# Missionary hospitality to guests and how to divy up costs



## Pergamum (Jan 14, 2009)

If a missionary receives guests from the US and that missionary and his teammates incur costs related to the visit of the guests, what is the normal procedure? 

Does the missionary eat the cost and keep quiet, counting it joy to offer hospitality? Should he offer to pay for room and board? 

The guests paid a lot already to get there, but the missionary too is usually trying to manage multiple projects.

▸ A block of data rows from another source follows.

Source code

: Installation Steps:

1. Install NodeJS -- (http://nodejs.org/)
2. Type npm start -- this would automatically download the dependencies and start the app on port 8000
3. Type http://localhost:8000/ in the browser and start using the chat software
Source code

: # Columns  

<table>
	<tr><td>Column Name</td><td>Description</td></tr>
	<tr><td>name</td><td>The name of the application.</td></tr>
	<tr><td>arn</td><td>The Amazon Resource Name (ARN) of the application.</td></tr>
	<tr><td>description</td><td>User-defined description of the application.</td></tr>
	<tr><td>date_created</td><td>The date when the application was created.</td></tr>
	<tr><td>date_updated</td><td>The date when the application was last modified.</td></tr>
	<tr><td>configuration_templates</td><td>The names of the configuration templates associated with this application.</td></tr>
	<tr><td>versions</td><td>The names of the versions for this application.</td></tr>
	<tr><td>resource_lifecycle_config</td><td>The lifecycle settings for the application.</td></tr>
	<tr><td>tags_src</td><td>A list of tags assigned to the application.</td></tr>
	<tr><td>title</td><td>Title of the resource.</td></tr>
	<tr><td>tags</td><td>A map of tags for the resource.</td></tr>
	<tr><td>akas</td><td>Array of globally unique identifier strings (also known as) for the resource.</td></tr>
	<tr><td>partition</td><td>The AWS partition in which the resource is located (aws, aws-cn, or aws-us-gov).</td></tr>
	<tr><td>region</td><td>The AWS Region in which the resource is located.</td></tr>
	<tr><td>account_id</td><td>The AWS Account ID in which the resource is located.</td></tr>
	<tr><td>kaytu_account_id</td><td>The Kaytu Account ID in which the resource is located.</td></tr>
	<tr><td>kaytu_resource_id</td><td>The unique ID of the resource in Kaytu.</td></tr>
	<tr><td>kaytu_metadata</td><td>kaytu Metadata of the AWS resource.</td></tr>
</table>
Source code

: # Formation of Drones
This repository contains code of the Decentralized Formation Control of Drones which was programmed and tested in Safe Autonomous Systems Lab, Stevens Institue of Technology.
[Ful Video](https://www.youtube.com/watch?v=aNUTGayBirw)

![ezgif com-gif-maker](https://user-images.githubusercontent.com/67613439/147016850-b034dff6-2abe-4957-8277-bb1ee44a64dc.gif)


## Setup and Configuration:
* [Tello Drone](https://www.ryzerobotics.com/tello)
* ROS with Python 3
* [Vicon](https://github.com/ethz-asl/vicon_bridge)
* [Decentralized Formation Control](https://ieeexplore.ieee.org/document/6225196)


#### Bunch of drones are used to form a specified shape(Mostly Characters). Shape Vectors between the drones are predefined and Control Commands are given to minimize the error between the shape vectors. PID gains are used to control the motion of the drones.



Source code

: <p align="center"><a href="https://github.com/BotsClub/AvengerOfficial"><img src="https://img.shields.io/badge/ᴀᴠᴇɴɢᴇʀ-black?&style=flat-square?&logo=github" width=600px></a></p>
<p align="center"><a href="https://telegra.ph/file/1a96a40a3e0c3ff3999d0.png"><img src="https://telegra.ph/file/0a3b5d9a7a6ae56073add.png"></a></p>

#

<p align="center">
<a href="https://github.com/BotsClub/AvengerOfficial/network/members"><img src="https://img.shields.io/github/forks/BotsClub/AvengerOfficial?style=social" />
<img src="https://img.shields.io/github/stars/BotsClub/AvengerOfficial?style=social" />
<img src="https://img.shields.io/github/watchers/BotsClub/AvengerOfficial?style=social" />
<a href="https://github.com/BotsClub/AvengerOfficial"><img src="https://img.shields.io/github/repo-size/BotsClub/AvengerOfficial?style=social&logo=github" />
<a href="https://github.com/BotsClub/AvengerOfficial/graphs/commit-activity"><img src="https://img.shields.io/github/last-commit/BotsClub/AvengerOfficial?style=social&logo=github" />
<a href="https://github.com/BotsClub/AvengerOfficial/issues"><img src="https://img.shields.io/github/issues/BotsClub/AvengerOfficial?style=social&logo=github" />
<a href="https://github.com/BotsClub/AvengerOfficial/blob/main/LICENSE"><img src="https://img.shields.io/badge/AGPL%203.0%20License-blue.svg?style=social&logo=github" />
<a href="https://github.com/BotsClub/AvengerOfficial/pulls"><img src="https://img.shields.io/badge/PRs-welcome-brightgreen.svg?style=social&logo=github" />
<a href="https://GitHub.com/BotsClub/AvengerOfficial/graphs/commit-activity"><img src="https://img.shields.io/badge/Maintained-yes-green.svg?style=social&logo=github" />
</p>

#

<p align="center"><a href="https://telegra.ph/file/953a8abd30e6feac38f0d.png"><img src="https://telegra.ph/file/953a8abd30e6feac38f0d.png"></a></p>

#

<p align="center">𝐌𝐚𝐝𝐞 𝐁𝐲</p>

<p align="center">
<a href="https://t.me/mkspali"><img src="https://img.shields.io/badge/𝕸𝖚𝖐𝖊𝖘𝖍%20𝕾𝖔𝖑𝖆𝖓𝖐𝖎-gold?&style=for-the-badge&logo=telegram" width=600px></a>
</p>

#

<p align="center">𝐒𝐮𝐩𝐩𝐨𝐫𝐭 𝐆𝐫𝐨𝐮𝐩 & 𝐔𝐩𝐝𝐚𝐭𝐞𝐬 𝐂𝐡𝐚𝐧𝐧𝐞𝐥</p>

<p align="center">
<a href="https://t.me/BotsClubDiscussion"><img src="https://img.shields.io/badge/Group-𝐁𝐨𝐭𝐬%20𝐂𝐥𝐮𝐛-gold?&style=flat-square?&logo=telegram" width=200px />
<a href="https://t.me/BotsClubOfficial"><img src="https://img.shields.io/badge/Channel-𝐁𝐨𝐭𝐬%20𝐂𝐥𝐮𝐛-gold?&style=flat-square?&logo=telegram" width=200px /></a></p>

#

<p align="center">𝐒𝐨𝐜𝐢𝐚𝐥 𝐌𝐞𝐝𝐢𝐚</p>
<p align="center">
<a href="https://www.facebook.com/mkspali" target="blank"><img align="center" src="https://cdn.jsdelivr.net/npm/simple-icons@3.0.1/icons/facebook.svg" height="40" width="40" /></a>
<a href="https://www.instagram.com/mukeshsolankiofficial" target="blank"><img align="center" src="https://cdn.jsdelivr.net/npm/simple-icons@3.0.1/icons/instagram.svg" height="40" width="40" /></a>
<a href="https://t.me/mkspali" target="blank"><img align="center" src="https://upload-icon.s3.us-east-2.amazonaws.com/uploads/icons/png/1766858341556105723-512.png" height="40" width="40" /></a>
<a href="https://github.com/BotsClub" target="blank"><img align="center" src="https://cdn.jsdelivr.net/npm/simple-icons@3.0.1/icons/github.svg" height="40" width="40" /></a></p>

What are some good practices to follow?


----------



## LawrenceU (Jan 14, 2009)

We've always made it a practice to not have the missionary pay a single penny. We also always carried an emergency fund for unplanned expenses. It requires a great deal of communication with the missionary before had to do it that way. If we were living with the missionary or any of his people we always reimbursed them for the food and energy that we would use.


----------



## Wannabee (Jan 14, 2009)

We ask the missionary what it will cost to have us, and pay him directly for his services. You are also allowed a hospitality account from which you can be reimbursed up to about $8 per meal, or $2.50 per snack. And mileage is reimbursable as well (I don't suppose that counts for hiking though).

I would suggest that you prepare a letter to potential visitors explaining your situation and asking for their consideration. Make sure the leader of the group especially understands that you want to be a blessing, but that you cannot incur more financial obligations if the visitors cannot cover their costs. I'm sure you could come up with something encouraging and tactful.


----------



## Guido's Brother (Jan 14, 2009)

This is a good question. When I was a missionary, my wife and I had a lot of visitors from the home front -- mostly because the home front was so close. At first we just ate the costs ourselves, but eventually it became too much. Finally, we got to the point where we asked our mission board for a hospitality allowance. They gave it and it certainly helped.


----------



## Scottish Lass (Jan 14, 2009)

I can't imagine visiting a missionary and expecting him/them to pay a penny!


----------



## Guido's Brother (Jan 14, 2009)

Scottish Lass said:


> I can't imagine visiting a missionary and expecting him/them to pay a penny!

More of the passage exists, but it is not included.